§ Problem statement:
Return every line of the entries that includes the word "index".

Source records
◇ ◇ ◇ ◇ ◇
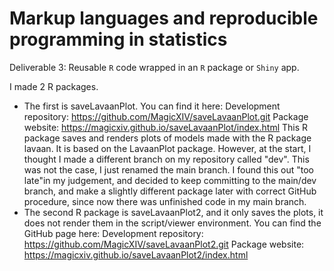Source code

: # Markup languages and reproducible programming in statistics

Deliverable 3: Reusable `R` code wrapped in an `R` package or `Shiny` app.

I made 2 R packages. 
- The first is saveLavaanPlot. You can find it here: 
Development repository: https://github.com/MagicXIV/saveLavaanPlot.git
Package website: https://magicxiv.github.io/saveLavaanPlot/index.html 
	This R package saves and renders plots of models made with the R package lavaan. It is based on the LavaanPlot package. 
	However, at the start, I thought I made a different branch on my repository called "dev". This was not the case, I just renamed the main branch. I found this out "too late"in my judgement, and decided to keep committing to the main/dev branch, and make a slightly different package later with correct GitHub procedure, since now there was unfinished code in my main branch. 
- The second R package is saveLavaanPlot2, and it only saves the plots, it does not render them in the script/viewer environment. You can find the GitHub page here: 
Development repository: https://github.com/MagicXIV/saveLavaanPlot2.git 
Package website: https://magicxiv.github.io/saveLavaanPlot2/index.html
◇ ◇ ◇ ◇ ◇
§ Reply to the task:
Package website: https://magicxiv.github.io/saveLavaanPlot/index.html 
Package website: https://magicxiv.github.io/saveLavaanPlot2/index.html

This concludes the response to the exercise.